Task brief: Copy all the data exactly, except the pictures.

Material supplied:
--------------------------------
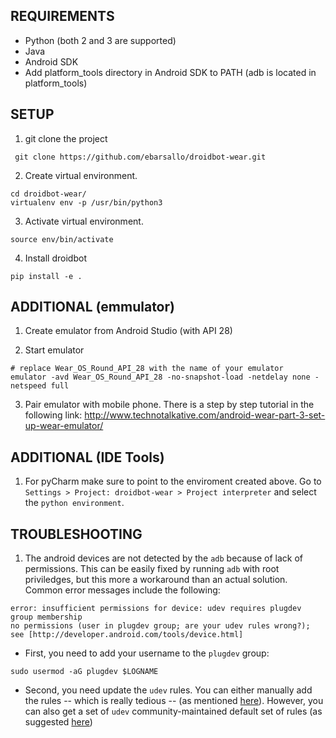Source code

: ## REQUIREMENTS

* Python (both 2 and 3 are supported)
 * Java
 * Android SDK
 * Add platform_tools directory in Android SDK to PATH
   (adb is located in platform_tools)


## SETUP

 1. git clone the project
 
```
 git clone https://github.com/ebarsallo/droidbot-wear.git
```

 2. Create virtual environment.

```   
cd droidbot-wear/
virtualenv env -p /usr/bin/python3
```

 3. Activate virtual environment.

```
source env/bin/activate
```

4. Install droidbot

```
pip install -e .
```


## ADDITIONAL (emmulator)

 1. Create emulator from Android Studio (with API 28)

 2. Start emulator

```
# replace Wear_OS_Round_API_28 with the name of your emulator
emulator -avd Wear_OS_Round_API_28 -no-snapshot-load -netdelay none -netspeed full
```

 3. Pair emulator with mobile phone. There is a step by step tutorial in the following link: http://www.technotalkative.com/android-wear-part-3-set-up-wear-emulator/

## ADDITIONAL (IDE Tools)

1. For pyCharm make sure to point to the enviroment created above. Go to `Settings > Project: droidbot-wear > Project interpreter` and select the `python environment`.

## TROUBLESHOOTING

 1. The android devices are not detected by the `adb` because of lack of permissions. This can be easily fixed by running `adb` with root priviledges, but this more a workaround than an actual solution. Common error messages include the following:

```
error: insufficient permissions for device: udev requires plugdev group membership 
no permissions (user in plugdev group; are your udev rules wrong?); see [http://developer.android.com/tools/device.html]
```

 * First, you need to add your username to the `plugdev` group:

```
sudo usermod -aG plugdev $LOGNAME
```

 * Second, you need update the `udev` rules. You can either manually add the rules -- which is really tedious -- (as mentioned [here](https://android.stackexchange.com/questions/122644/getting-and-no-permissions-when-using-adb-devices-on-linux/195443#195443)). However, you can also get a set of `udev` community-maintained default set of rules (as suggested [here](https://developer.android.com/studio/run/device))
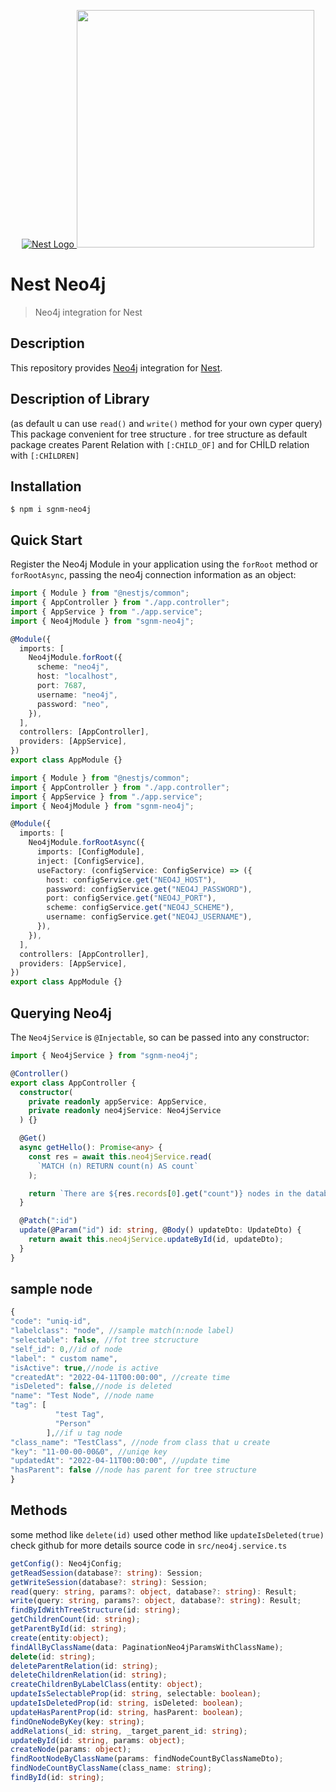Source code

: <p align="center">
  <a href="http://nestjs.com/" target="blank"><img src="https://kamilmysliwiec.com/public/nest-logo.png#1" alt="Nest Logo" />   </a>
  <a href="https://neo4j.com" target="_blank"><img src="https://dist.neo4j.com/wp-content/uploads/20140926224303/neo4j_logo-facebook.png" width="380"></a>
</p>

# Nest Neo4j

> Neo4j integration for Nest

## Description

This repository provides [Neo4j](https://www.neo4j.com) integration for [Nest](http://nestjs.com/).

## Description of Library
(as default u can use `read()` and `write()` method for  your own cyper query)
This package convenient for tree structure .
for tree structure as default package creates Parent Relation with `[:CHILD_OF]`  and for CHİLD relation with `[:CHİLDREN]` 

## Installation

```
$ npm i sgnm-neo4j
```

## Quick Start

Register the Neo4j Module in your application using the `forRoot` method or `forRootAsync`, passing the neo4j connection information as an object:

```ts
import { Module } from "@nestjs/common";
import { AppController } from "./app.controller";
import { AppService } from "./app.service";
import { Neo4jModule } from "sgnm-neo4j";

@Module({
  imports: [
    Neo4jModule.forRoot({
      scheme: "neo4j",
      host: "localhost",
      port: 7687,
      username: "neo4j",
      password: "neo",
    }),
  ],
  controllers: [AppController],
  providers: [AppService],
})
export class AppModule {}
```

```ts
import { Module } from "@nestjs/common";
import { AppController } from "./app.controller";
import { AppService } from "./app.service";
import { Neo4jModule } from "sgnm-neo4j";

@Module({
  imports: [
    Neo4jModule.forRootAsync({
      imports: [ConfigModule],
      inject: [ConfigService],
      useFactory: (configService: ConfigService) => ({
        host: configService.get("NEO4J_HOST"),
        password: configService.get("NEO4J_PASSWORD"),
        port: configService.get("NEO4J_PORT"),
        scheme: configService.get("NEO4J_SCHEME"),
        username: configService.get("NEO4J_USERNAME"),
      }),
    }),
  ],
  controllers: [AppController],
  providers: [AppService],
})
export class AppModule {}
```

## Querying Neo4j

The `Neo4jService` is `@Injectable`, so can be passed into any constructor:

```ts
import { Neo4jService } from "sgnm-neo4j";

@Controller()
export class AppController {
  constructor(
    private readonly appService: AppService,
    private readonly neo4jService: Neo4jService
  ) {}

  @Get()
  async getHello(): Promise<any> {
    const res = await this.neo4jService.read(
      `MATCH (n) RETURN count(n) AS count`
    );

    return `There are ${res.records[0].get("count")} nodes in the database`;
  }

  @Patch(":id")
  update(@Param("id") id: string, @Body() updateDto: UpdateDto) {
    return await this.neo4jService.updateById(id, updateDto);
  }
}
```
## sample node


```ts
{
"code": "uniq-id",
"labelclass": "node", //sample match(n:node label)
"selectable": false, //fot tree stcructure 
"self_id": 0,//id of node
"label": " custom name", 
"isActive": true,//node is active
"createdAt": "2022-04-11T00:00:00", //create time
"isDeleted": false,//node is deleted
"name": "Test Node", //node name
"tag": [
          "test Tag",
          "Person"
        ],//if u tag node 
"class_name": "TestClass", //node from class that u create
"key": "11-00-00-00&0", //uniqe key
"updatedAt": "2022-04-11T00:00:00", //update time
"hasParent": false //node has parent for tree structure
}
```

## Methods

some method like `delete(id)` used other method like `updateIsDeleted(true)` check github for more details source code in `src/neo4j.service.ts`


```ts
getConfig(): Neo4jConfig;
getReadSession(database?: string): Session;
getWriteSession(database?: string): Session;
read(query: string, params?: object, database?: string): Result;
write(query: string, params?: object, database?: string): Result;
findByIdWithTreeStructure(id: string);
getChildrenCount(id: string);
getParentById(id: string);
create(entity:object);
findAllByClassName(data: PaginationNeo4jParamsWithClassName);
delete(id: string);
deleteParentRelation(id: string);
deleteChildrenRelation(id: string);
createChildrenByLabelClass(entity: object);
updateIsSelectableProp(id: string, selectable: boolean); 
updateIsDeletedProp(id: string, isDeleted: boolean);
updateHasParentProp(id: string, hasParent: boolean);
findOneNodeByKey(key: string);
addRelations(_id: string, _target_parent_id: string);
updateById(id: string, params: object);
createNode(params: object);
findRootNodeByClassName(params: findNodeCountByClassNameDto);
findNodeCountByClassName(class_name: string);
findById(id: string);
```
--------------------------------
Output of the task:
Source code

: ## REQUIREMENTS

* Python (both 2 and 3 are supported)
 * Java
 * Android SDK
 * Add platform_tools directory in Android SDK to PATH
   (adb is located in platform_tools)


## SETUP

 1. git clone the project
 
```
 git clone https://github.com/ebarsallo/droidbot-wear.git
```

 2. Create virtual environment.

```   
cd droidbot-wear/
virtualenv env -p /usr/bin/python3
```

 3. Activate virtual environment.

```
source env/bin/activate
```

4. Install droidbot

```
pip install -e .
```


## ADDITIONAL (emmulator)

 1. Create emulator from Android Studio (with API 28)

 2. Start emulator

```
# replace Wear_OS_Round_API_28 with the name of your emulator
emulator -avd Wear_OS_Round_API_28 -no-snapshot-load -netdelay none -netspeed full
```

 3. Pair emulator with mobile phone. There is a step by step tutorial in the following link: http://www.technotalkative.com/android-wear-part-3-set-up-wear-emulator/

## ADDITIONAL (IDE Tools)

1. For pyCharm make sure to point to the enviroment created above. Go to `Settings > Project: droidbot-wear > Project interpreter` and select the `python environment`.

## TROUBLESHOOTING

 1. The android devices are not detected by the `adb` because of lack of permissions. This can be easily fixed by running `adb` with root priviledges, but this more a workaround than an actual solution. Common error messages include the following:

```
error: insufficient permissions for device: udev requires plugdev group membership 
no permissions (user in plugdev group; are your udev rules wrong?); see [http://developer.android.com/tools/device.html]
```

 * First, you need to add your username to the `plugdev` group:

```
sudo usermod -aG plugdev $LOGNAME
```

 * Second, you need update the `udev` rules. You can either manually add the rules -- which is really tedious -- (as mentioned [here](https://android.stackexchange.com/questions/122644/getting-and-no-permissions-when-using-adb-devices-on-linux/195443#195443)). However, you can also get a set of `udev` community-maintained default set of rules (as suggested [here](https://developer.android.com/studio/run/device))
Source code

: <p align="center">
  <a href="http://nestjs.com/" target="blank"><img src="https://kamilmysliwiec.com/public/nest-logo.png#1" alt="Nest Logo" />   </a>
  <a href="https://neo4j.com" target="_blank"><img src="https://dist.neo4j.com/wp-content/uploads/20140926224303/neo4j_logo-facebook.png" width="380"></a>
</p>

# Nest Neo4j

> Neo4j integration for Nest

## Description

This repository provides [Neo4j](https://www.neo4j.com) integration for [Nest](http://nestjs.com/).

## Description of Library
(as default u can use `read()` and `write()` method for  your own cyper query)
This package convenient for tree structure .
for tree structure as default package creates Parent Relation with `[:CHILD_OF]`  and for CHİLD relation with `[:CHİLDREN]` 

## Installation

```
$ npm i sgnm-neo4j
```

## Quick Start

Register the Neo4j Module in your application using the `forRoot` method or `forRootAsync`, passing the neo4j connection information as an object:

```ts
import { Module } from "@nestjs/common";
import { AppController } from "./app.controller";
import { AppService } from "./app.service";
import { Neo4jModule } from "sgnm-neo4j";

@Module({
  imports: [
    Neo4jModule.forRoot({
      scheme: "neo4j",
      host: "localhost",
      port: 7687,
      username: "neo4j",
      password: "neo",
    }),
  ],
  controllers: [AppController],
  providers: [AppService],
})
export class AppModule {}
```

```ts
import { Module } from "@nestjs/common";
import { AppController } from "./app.controller";
import { AppService } from "./app.service";
import { Neo4jModule } from "sgnm-neo4j";

@Module({
  imports: [
    Neo4jModule.forRootAsync({
      imports: [ConfigModule],
      inject: [ConfigService],
      useFactory: (configService: ConfigService) => ({
        host: configService.get("NEO4J_HOST"),
        password: configService.get("NEO4J_PASSWORD"),
        port: configService.get("NEO4J_PORT"),
        scheme: configService.get("NEO4J_SCHEME"),
        username: configService.get("NEO4J_USERNAME"),
      }),
    }),
  ],
  controllers: [AppController],
  providers: [AppService],
})
export class AppModule {}
```

## Querying Neo4j

The `Neo4jService` is `@Injectable`, so can be passed into any constructor:

```ts
import { Neo4jService } from "sgnm-neo4j";

@Controller()
export class AppController {
  constructor(
    private readonly appService: AppService,
    private readonly neo4jService: Neo4jService
  ) {}

  @Get()
  async getHello(): Promise<any> {
    const res = await this.neo4jService.read(
      `MATCH (n) RETURN count(n) AS count`
    );

    return `There are ${res.records[0].get("count")} nodes in the database`;
  }

  @Patch(":id")
  update(@Param("id") id: string, @Body() updateDto: UpdateDto) {
    return await this.neo4jService.updateById(id, updateDto);
  }
}
```
## sample node


```ts
{
"code": "uniq-id",
"labelclass": "node", //sample match(n:node label)
"selectable": false, //fot tree stcructure 
"self_id": 0,//id of node
"label": " custom name", 
"isActive": true,//node is active
"createdAt": "2022-04-11T00:00:00", //create time
"isDeleted": false,//node is deleted
"name": "Test Node", //node name
"tag": [
          "test Tag",
          "Person"
        ],//if u tag node 
"class_name": "TestClass", //node from class that u create
"key": "11-00-00-00&0", //uniqe key
"updatedAt": "2022-04-11T00:00:00", //update time
"hasParent": false //node has parent for tree structure
}
```

## Methods

some method like `delete(id)` used other method like `updateIsDeleted(true)` check github for more details source code in `src/neo4j.service.ts`


```ts
getConfig(): Neo4jConfig;
getReadSession(database?: string): Session;
getWriteSession(database?: string): Session;
read(query: string, params?: object, database?: string): Result;
write(query: string, params?: object, database?: string): Result;
findByIdWithTreeStructure(id: string);
getChildrenCount(id: string);
getParentById(id: string);
create(entity:object);
findAllByClassName(data: PaginationNeo4jParamsWithClassName);
delete(id: string);
deleteParentRelation(id: string);
deleteChildrenRelation(id: string);
createChildrenByLabelClass(entity: object);
updateIsSelectableProp(id: string, selectable: boolean); 
updateIsDeletedProp(id: string, isDeleted: boolean);
updateHasParentProp(id: string, hasParent: boolean);
findOneNodeByKey(key: string);
addRelations(_id: string, _target_parent_id: string);
updateById(id: string, params: object);
createNode(params: object);
findRootNodeByClassName(params: findNodeCountByClassNameDto);
findNodeCountByClassName(class_name: string);
findById(id: string);
```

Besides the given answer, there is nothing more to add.